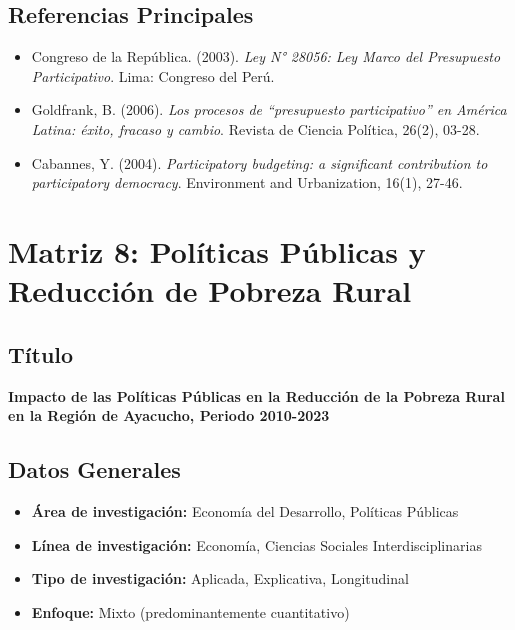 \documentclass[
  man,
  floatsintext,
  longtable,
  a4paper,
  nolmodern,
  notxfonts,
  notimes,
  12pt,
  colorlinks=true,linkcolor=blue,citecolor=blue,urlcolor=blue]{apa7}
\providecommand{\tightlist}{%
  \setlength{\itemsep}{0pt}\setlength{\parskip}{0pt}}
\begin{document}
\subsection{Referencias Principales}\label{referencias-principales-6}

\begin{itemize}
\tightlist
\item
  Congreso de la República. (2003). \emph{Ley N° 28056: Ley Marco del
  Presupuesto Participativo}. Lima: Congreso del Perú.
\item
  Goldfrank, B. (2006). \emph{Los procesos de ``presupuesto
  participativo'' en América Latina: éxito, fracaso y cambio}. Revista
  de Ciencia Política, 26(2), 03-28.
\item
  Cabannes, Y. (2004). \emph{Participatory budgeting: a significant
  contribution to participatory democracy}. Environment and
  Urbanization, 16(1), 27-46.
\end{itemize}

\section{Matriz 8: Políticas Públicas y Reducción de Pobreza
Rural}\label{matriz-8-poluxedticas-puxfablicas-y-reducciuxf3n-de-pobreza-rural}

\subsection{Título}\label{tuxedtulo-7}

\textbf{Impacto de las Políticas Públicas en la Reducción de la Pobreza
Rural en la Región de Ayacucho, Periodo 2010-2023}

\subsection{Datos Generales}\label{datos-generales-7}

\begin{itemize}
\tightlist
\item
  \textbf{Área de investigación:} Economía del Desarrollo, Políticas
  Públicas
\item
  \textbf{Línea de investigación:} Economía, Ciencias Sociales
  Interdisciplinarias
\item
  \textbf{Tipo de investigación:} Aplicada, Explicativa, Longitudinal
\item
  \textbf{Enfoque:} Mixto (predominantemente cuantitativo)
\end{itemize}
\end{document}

---

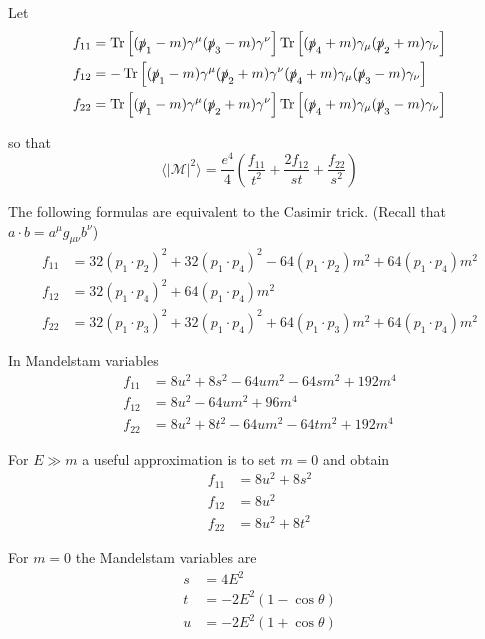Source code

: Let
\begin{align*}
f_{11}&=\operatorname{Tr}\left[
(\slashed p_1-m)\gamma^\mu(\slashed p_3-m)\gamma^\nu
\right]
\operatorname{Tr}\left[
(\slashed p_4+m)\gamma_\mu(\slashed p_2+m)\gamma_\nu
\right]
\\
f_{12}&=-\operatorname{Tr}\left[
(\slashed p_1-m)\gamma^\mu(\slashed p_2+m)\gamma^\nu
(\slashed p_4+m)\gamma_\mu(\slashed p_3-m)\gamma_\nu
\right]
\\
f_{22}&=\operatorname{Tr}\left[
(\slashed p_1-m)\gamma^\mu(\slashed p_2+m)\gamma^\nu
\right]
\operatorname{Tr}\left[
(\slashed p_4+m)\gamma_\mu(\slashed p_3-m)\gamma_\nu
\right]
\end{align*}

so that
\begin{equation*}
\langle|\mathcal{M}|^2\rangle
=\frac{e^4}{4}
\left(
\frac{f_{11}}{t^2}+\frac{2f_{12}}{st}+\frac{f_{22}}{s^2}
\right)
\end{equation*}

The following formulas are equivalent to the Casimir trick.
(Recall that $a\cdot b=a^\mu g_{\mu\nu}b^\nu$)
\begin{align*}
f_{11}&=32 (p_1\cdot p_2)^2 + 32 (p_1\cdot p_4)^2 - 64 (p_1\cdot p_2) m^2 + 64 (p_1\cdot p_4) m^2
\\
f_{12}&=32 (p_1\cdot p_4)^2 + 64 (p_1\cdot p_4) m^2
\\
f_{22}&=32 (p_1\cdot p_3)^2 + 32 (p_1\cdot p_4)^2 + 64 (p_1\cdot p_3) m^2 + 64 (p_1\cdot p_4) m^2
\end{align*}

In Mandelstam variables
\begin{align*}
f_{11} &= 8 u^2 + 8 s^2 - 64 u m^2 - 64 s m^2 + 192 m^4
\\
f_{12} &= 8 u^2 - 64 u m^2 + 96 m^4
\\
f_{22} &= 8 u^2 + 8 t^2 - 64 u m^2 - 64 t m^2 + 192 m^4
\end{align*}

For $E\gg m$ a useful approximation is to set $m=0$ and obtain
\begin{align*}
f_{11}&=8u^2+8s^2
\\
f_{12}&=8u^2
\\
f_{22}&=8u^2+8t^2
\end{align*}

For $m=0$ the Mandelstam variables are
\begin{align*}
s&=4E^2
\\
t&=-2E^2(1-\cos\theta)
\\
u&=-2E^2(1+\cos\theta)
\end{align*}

* * *

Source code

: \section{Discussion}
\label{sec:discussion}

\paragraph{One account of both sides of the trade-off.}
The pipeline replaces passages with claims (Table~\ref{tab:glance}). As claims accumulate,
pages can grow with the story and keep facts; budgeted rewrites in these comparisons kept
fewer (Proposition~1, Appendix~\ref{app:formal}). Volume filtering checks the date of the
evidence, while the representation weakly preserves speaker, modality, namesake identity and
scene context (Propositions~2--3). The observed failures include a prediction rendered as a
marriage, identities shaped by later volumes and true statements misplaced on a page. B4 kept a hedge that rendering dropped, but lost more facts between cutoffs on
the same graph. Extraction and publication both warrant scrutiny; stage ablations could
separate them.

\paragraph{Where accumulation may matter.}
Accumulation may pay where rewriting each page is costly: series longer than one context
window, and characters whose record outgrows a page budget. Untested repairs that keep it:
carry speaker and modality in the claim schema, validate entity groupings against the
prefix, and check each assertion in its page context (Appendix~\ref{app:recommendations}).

- [PROBLEM STATEMENT]: Quote the data above from the line containing "account of both" to the line containing "date of the", inclusive, and stop.

- [RESPONSE TO THIS EXERCISE]:
\paragraph{One account of both sides of the trade-off.}
The pipeline replaces passages with claims (Table~\ref{tab:glance}). As claims accumulate,
pages can grow with the story and keep facts; budgeted rewrites in these comparisons kept
fewer (Proposition~1, Appendix~\ref{app:formal}). Volume filtering checks the date of the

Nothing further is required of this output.